* _Problem to work on_:
Only the lines below from the one containing "First, the content" to the one containing "In this work, the" should be repeated, both included and unchanged.

* _Records to use_:
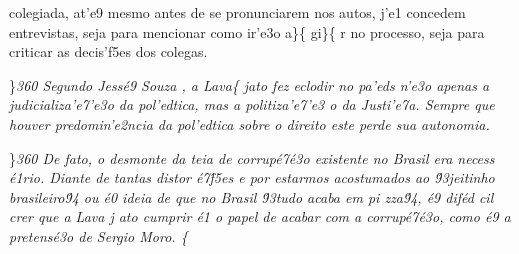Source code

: colegiada, at'e9 mesmo antes de se pronunciarem nos autos, j'e1 concedem
entrevistas, seja para mencionar como ir'e3o a\}\{\rtlch{} 
\ltrch{}  gi\}\{\rtlch{}  \ltrch{}
 r no processo, seja para criticar as
decis'f5es dos colegas.
\par \}\pard \ltrpar\qj {}\sl360\widctlpar\wrapdefault\aspalpha\aspnum\faauto\adjustright{} {\rtlch{}  \ltrch{}  Segundo Jess\'e9 Souza}{\rtlch{}  
\ltrch{} \super{} }{\rtlch{}  \ltrch{}  , a Lava}\{\rtlch{}
 \ltrch{}  jato fez eclodir no
pa'eds n'e3o apenas a judicializa'e7'e3o da pol'edtica, mas a
politiza'e7'e3 o da Justi'e7a. Sempre que houver predomin'e2ncia da
pol'edtica sobre o direito este perde sua autonomia.
\par \}\pard \ltrpar\qj {}\sl360\widctlpar\wrapdefault\aspalpha\aspnum\faauto\adjustright{} {\rtlch{}  \ltrch{}  \tab De fato, o desmonte da teia de corrup\'e7\'e3o }{
\rtlch{}  \ltrch{}  existente no Brasil era necess}{\rtlch{}  \ltrch{}  \'e1rio. }{\rtlch{}  \ltrch{}  Diante de tantas distor
\'e7\'f5es}{\rtlch{}  \ltrch{}   e por estarmos acostumados ao \'93jeitinho brasileiro\'94 ou \'e0 ideia de que no Brasil \'93tudo acaba em pi}{\rtlch{}  \ltrch{}  zza\'94, \'e9 dif\'ed
cil crer que a Lava}{\rtlch{}  \ltrch{}  j}{\rtlch{}  \ltrch{}  ato cumprir}{\rtlch{}  \ltrch{}  \'e1}{\rtlch{}  \ltrch{} 
  o papel de acabar com a corrup\'e7\'e3o, como \'e9 a pretens\'e3o de Sergio Moro. }\{\rtlch{}
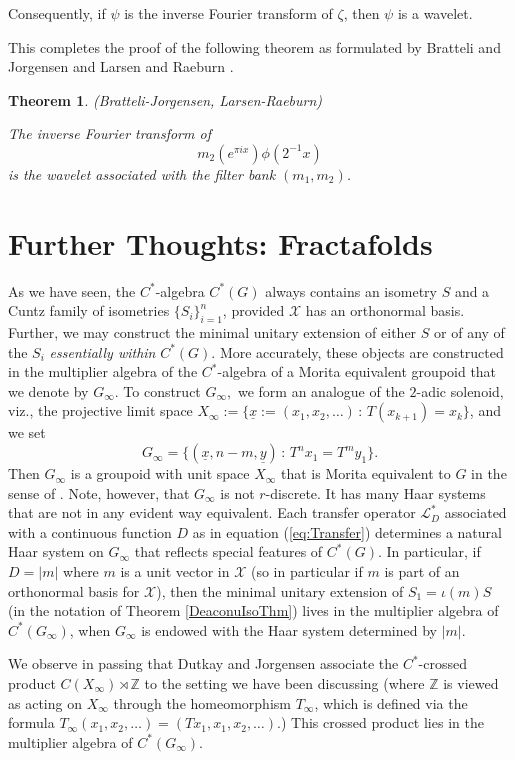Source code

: \documentclass{amsproc}
\theoremstyle{plain}
\newtheorem{thm}{Theorem}[section]
\theoremstyle{definition}
\theoremstyle{definition}
\theoremstyle{remark}
\theoremstyle{plain}
\begin{document}
\noindent Consequently, if $\psi$ is the inverse Fourier transform
of $\zeta$, then $\psi$ is a wavelet.

This completes the proof of the following theorem as formulated by
Bratteli and Jorgensen \cite{BJ97} and Larsen and Raeburn \cite{LR06}. 

\begin{thm}
\label{JLR}(Bratteli-Jorgensen, Larsen-Raeburn)

The inverse Fourier transform of\[
m_{2}(e^{\pi ix})\phi(2^{-1}x)\]
 is the wavelet associated with the filter bank $(m_{1},m_{2})$. 
\end{thm}

\section{Further Thoughts: Fractafolds}

As we have seen, the $C^{*}$-algebra $C^{*}(G)$ always contains
an isometry $S$ and a Cuntz family of isometries $\{ S_{i}\}_{i=1}^{n}$,
provided $\mathcal{X}$ has an orthonormal basis. Further, we may
construct the minimal unitary extension of either $S$ or of any of
the $S_{i}$ \emph{essentially within} $C^{*}(G)$. More accurately,
these objects are constructed in the multiplier algebra of the $C^{*}$-algebra
of a Morita equivalent groupoid that we denote by $G_{\infty}$. To
construct $G_{\infty},$ we form an analogue of the $2$-adic solenoid,
viz., the projective limit space
$X_{\infty}:=\{\underline{x}:=(x_{1},x_{2},\ldots)\,:\, T(x_{k+1})=x_{k}\}$,
and we set \[
G_{\infty}=\{(\underline{x},n-m,\underline{y})\,:\, T^{n}x_{1}=T^{m}y_{1}\}.\]
Then $G_{\infty}$ is a groupoid with unit space $X_{\infty}$ that
is Morita equivalent to $G$ in the sense of \cite{MRW87}. Note,
however, that $G_{\infty}$ is not $r$-discrete. It has many Haar
systems that are not in any evident way equivalent. Each transfer
operator $\mathcal{L}_{D}^{*}$ associated with a continuous function
$D$ as in equation (\ref{eq:Transfer}) determines a natural Haar
system on $G_{\infty}$ that reflects special features of $C^{*}(G)$.
In particular, if $D=\vert m\vert$ where $m$ is a unit vector in
$\mathcal{X}$ (so in particular if $m$ is part of an orthonormal
basis for $\mathcal{X}$), then the minimal unitary extension of
$S_{1}=\iota(m)S$
(in the notation of Theorem \ref{DeaconuIsoThm}) lives in the multiplier
algebra of $C^{*}(G_{\infty})$, when $G_{\infty}$ is endowed with
the Haar system determined by $\vert m\vert$.

We observe in passing that Dutkay and Jorgensen \cite{DJ06} associate
the $C^{*}$-crossed product $C(X_{\infty})\rtimes\mathbb{Z}$ to
the setting we have been discussing (where $\mathbb{Z}$ is viewed
as acting on $X_{\infty}$ through the homeomorphism $T_{\infty}$,
which is defined via the formula
$T_{\infty}(x_{1},x_{2},\ldots)=(Tx_{1},x_{1},x_{2},\ldots)$.)
This crossed product lies in the multiplier algebra of $C^{*}(G_{\infty})$.
\end{document}
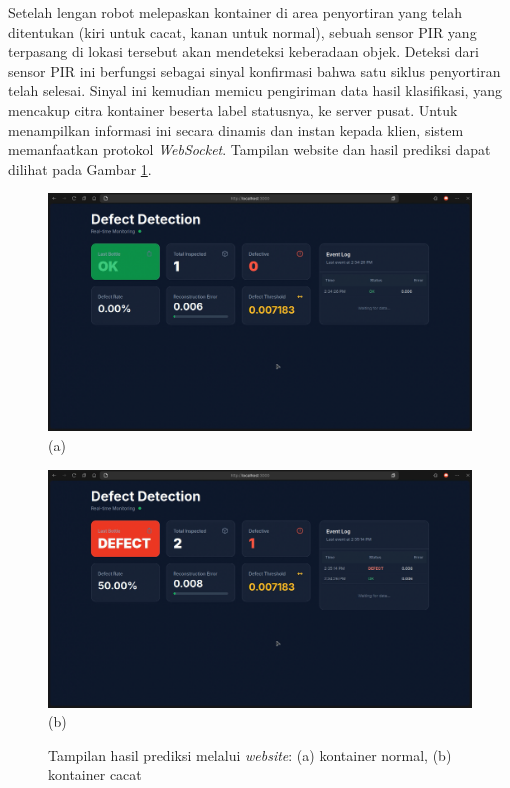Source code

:Setelah lengan robot melepaskan kontainer di area penyortiran yang
telah ditentukan (kiri untuk cacat, kanan untuk normal), sebuah
sensor PIR yang terpasang di lokasi tersebut akan
mendeteksi keberadaan objek. Deteksi dari sensor PIR ini berfungsi
sebagai sinyal konfirmasi bahwa satu siklus penyortiran telah
selesai. Sinyal ini kemudian memicu pengiriman data hasil
klasifikasi, yang mencakup citra kontainer beserta label statusnya,
ke server pusat. Untuk menampilkan informasi ini secara dinamis dan
instan kepada klien, sistem memanfaatkan protokol \textit{WebSocket}.
Tampilan website dan hasil prediksi dapat dilihat pada Gambar
\ref{fig:web-test}.

\begin{figure}[H]
  \centering
  \begin{minipage}{0.8\textwidth}
    \centering
    \includegraphics[width=\textwidth]{gambar/web_ss_normal.png}
    (a)
  \end{minipage}
  \vspace{1em}

  \begin{minipage}{0.8\textwidth}
    \centering
    \includegraphics[width=\textwidth]{gambar/web_ss_cacat.png}
    (b)
  \end{minipage}
  \centering
  \caption{Tampilan hasil prediksi melalui \textit{website}: (a)
  kontainer normal, (b) kontainer cacat}
  \label{fig:web-test}
  \vspace{-1em}
\end{figure}

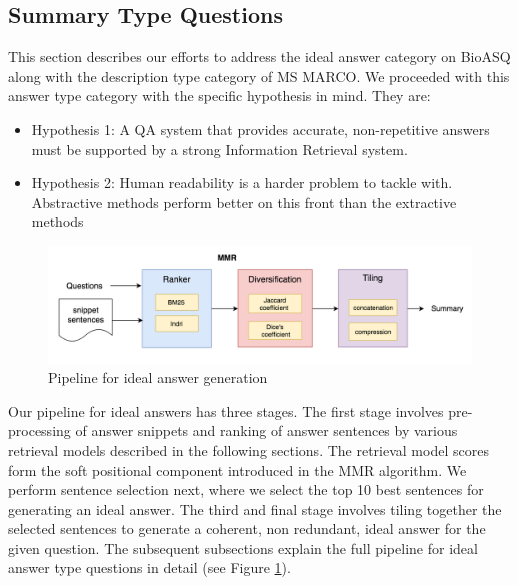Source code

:\subsection{Summary Type Questions}
\label{approach1}
This section describes our efforts to address the ideal answer category on BioASQ along with the description type category of MS MARCO. %
We proceeded with this answer type category with the specific hypothesis in mind. They are:
\begin{itemize}
\item Hypothesis 1: A QA system that provides accurate, non-repetitive answers must be supported by a strong Information Retrieval system.
\item Hypothesis 2: Human readability is a harder problem to tackle with. Abstractive methods perform better on this front than the extractive methods	\end{itemize}


 \begin{figure}
     \centering
     \includegraphics[scale=0.3]{images/pipeline_summary.png}
     \caption{Pipeline for ideal answer generation}
     \label{fig:ideal_answers_pipeline}
 \end{figure}

Our pipeline for ideal answers has three stages. The first stage involves pre-processing of answer snippets and ranking of answer sentences by various retrieval models described in the following sections. The retrieval model scores form the soft positional component introduced in the MMR algorithm. We perform sentence selection next, where we select the top 10 best sentences for generating an ideal answer. The third and final stage involves tiling together the selected sentences to generate a coherent, non redundant, ideal answer for the given question. 
The subsequent subsections explain the full pipeline for ideal answer type questions in detail (see Figure \ref{fig:ideal_answers_pipeline}).

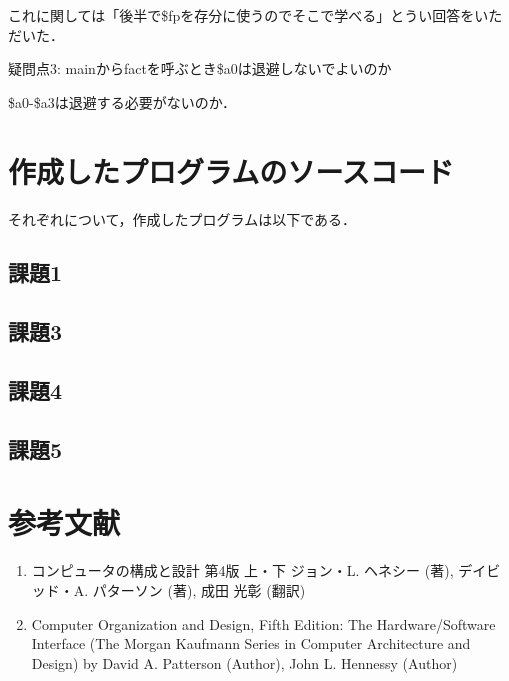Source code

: \documentclass[a4j]{jarticle}
\begin{document}
これに関しては「後半で\$fpを存分に使うのでそこで学べる」とうい回答をいただいた．

疑問点3: mainからfactを呼ぶとき\$a0は退避しないでよいのか

\$a0-\$a3は退避する必要がないのか．


\newpage

%
%

\section{作成したプログラムのソースコード}

それぞれについて，作成したプログラムは以下である．

\subsection{課題1}





\subsection{課題3}



\subsection{課題4}



\subsection{課題5}




%
%

\section{参考文献}

\begin{enumerate}
\item コンピュータの構成と設計 第4版 上・下 ジョン・L. ヘネシー (著), デイビッド・A. パターソン (著), 成田 光彰 (翻訳)
\item Computer Organization and Design, Fifth Edition: The Hardware/Software Interface (The Morgan Kaufmann Series in Computer Architecture and Design) by David A. Patterson (Author), John L. Hennessy  (Author)
\end{enumerate}
\end{document}
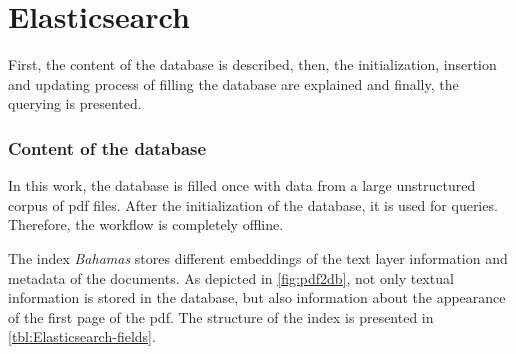 
\section{Elasticsearch}\label{subsec:impl-db}
First, the content of the database is described, then, the initialization, insertion and updating process of filling the database are explained 
and finally, the querying is presented.

\subsubsection*{Content of the database}
In this work, the database is filled once with data from a large unstructured corpus of \ac{pdf} files.
After the initialization of the database, it is used for queries. 
Therefore, the workflow is completely offline.

The index \textit{Bahamas} stores different embeddings of the text layer information and metadata of the documents.
As depicted in \autoref{fig:pdf2db}, not only textual information is stored in the database, 
but also information about the appearance of the first page of the \ac{pdf}.
The structure of the index is presented in \autoref{tbl:Elasticsearch-fields}.

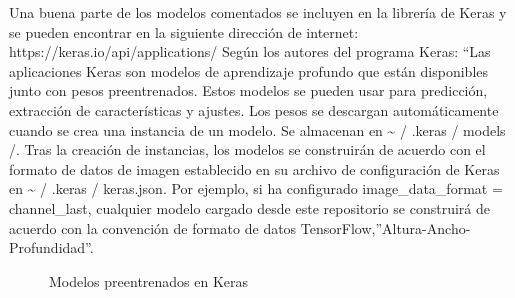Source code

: \documentclass[
  a4paper,
  DIV=11,
  numbers=noendperiod]{scrreprt}
\begin{document}
Una buena parte de los modelos comentados se incluyen en la librería de
Keras y se pueden encontrar en la siguiente dirección de internet:
https://keras.io/api/applications/ Según los autores del programa Keras:
``Las aplicaciones Keras son modelos de aprendizaje profundo que están
disponibles junto con pesos preentrenados. Estos modelos se pueden usar
para predicción, extracción de características y ajustes. Los pesos se
descargan automáticamente cuando se crea una instancia de un modelo. Se
almacenan en \textasciitilde{} / .keras / models /. Tras la creación de
instancias, los modelos se construirán de acuerdo con el formato de
datos de imagen establecido en su archivo de configuración de Keras en
\textasciitilde{} / .keras / keras.json. Por ejemplo, si ha configurado
image\_data\_format = channel\_last, cualquier modelo cargado desde este
repositorio se construirá de acuerdo con la convención de formato de
datos TensorFlow,''Altura-Ancho-Profundidad''.

\begin{figure}


\caption{\label{fig-modelos-entrenados}Modelos preentrenados en Keras}

\end{figure}%
\end{document}
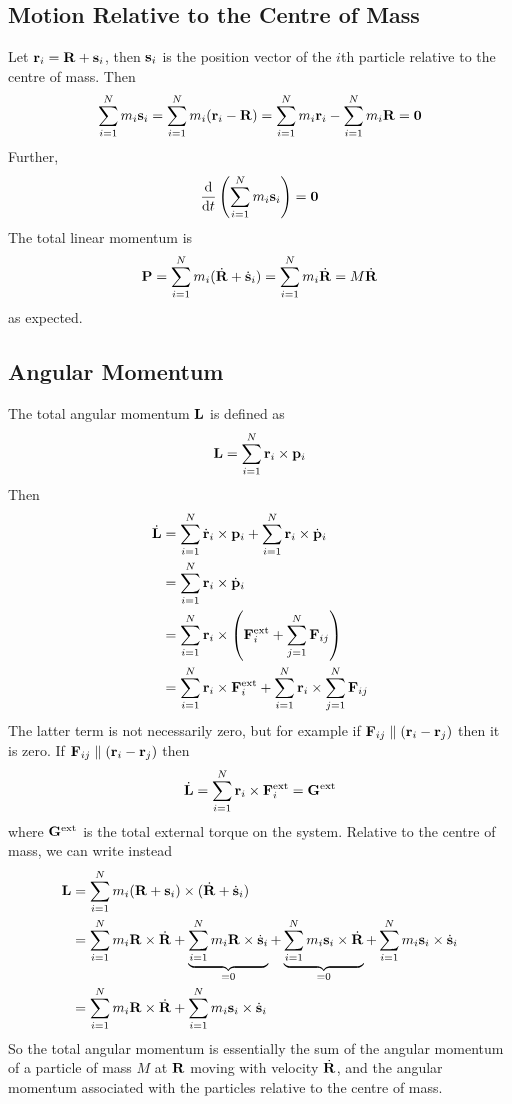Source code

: \subsection{Motion Relative to the Centre of Mass}
Let \(\vb r_i = \vb R + \vb s_i\), then \(\vb s_i\) is the position vector of the \(i\)th particle relative to the centre of mass.
Then
\[
	\sum_{i=1}^N m_i \vb s_i = \sum_{i=1}^N m_i (\vb r_i - \vb R) = \sum_{i=1}^N m_i \vb r_i - \sum_{i=1}^N m_i \vb R = \vb 0
\]
Further,
\[
	\dv{t} \left( \sum_{i=1}^N m_i \vb s_i \right) = \vb 0
\]
The total linear momentum is
\[
	\vb P = \sum_{i=1}^N m_i (\dot{\vb R} + \dot{\vb s}_i) = \sum_{i=1}^N m_i \dot{\vb R} = M\dot{\vb R}
\]
as expected.

\subsection{Angular Momentum}
The total angular momentum \(\vb L\) is defined as
\[
	\vb L = \sum_{i=1}^N \vb r_i \times \vb p_i
\]
Then
\begin{align*}
	\dot{\vb L} & = \sum_{i=1}^N \dot{\vb r}_i \times \vb p_i + \sum_{i=1}^N \vb r_i \times \dot{\vb p}_i                \\
	            & = \sum_{i=1}^N \vb r_i \times \dot{\vb p}_i                                                            \\
	            & = \sum_{i=1}^N \vb r_i \times \left( \vb F_i^\text{ext} + \sum_{j=1}^N \vb F_{ij} \right)              \\
	            & = \sum_{i=1}^N \vb r_i \times \vb F_i^\text{ext} + \sum_{i=1}^N \vb r_i \times \sum_{j=1}^N \vb F_{ij} \\
\end{align*}
The latter term is not necessarily zero, but for example if \(\vb F_{ij} \parallel (\vb r_i - \vb r_j)\) then it is zero.
If \(\vb F_{ij} \parallel (\vb r_i - \vb r_j)\) then
\[
	\dot{\vb L} = \sum_{i=1}^N \vb r_i \times \vb F_i^\text{ext} = \vb G^\text{ext}
\]
where \(\vb G^\text{ext}\) is the total external torque on the system.
Relative to the centre of mass, we can write instead
\begin{align*}
	\vb L & = \sum_{i=1}^N m_i (\vb R + \vb s_i) \times (\dot{\vb R} + \dot{\vb s}_i)                                                                                                                                                   \\
	      & = \sum_{i=1}^N m_i \vb R \times \dot{\vb R} + \underbrace{\sum_{i=1}^N m_i \vb R \times \dot{\vb s}_i}_{=0} + \underbrace{\sum_{i=1}^N m_i \vb s_i \times \dot{\vb R}}_{=0} + \sum_{i=1}^N m_i \vb s_i \times \dot{\vb s}_i \\
	      & = \sum_{i=1}^N m_i \vb R \times \dot{\vb R} + \sum_{i=1}^N m_i \vb s_i \times \dot{\vb s}_i
\end{align*}
So the total angular momentum is essentially the sum of the angular momentum of a particle of mass \(M\) at \(\vb R\) moving with velocity \(\dot{\vb R}\), and the angular momentum associated with the particles relative to the centre of mass.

* _Task result_:
First, the content of the database is described, then, the initialization, insertion and updating process of filling the database are explained 
and finally, the querying is presented.

\subsubsection*{Content of the database}
In this work, the database is filled once with data from a large unstructured corpus of \ac{pdf} files.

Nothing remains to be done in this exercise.